Jun 30, 2011
29 June 2011
Don’t tamper with classification system, says iGEA
Tampering with the ‘perfectly adequate’ existing system of classifying video games could become problematic for the NZ market place. It could lead to a black market of illicitly-imported games over which there is no censorship, and games that fail to work with the parental control systems for consoles sold in NZ, says the Interactive Games and Entertainment Association (iGEA).
A recently released report by the Office of Film and Literature Classification1 states that 71 per cent of New Zealanders want all games to have specific-to-New Zealand classification labels. Under current law, specific-to-New Zealand labels are only affixed to restricted games (e.g. R13, 16, 18). Games that are not deemed offensive can be sold in New Zealand with Australian classification labels.

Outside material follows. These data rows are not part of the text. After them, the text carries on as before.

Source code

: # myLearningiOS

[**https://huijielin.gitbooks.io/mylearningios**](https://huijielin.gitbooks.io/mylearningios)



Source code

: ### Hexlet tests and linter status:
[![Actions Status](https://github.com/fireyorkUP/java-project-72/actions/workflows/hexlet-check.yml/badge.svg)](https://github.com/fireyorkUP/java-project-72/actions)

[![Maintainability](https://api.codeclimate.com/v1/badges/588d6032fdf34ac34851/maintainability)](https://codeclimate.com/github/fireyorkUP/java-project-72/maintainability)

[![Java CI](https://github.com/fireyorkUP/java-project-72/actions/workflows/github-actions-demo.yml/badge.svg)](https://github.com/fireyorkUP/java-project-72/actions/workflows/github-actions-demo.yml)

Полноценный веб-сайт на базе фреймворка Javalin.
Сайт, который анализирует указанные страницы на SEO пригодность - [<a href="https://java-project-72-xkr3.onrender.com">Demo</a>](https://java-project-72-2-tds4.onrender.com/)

iGEA chief executive, Ron Curry, said the current system, whereby New Zealand shares a perfectly adequate Australian labelling system, is working satisfactorily.The research by the Office of Film and Literature Classification confirms this, with 69 per cent of respondents agreeing the current system is ‘about right’ (up from 64 per cent in 2006).
Mr Curry says that shows there is no real problem with the existing system and there is no need for change, especially change that may be counter-productive. He is concerned that moves to introduce specific-to-New Zealand classification labelling for all games will make many games too costly to import into New Zealand. One result is likely to be that global manufacturers, for whom New Zealand is a tiny market, will opt not to bother sending games to this country because of the greatly increased cost associated with classifying titles and providing New Zealand classification labels.

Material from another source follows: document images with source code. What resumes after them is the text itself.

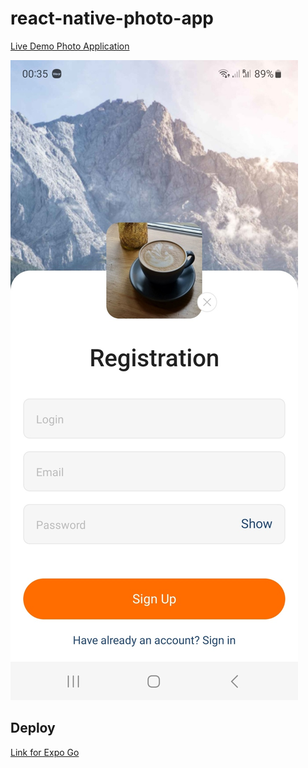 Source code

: # react-native-photo-app


[Live Demo Photo Application](https://youtu.be/Wri-7jYoA0Q)

![Registration page](./src/assets/registration-page.jpg)


## Deploy

[Link for Expo Go](https://expo.dev/@olgamykhailova/social-network?serviceType=classic)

“That opens the door to black market suppliers who will move quickly to fill the gap.”They will bring in games regardless of content, and sell them to any and everyone, regardless of age. Without appropriate labelling the ability for parents to make informed decisions about their children’s entertainment choices is compromised.
“We are already seeing that in Australia where they have a similar issue with an absence of R18 classifications.” Mr Curry said other than the concern over the probable consequences of introducing domestic classifications, the iGEA is generally happy with the report. “We support the notion of a robust and informative classification system that ensures all appropriate protections and public safeguards are in place.
“Having said that, there does need to be a careful balance between ensuring the public is properly informed about game content and not inhibiting the public’s legitimate access to a wide range of media which is available to the rest of the world.” Mr Curry said while it might be nice for Kiwis to see specific-to-New Zealand labels on games they might not think so if it restricts their access to those same games.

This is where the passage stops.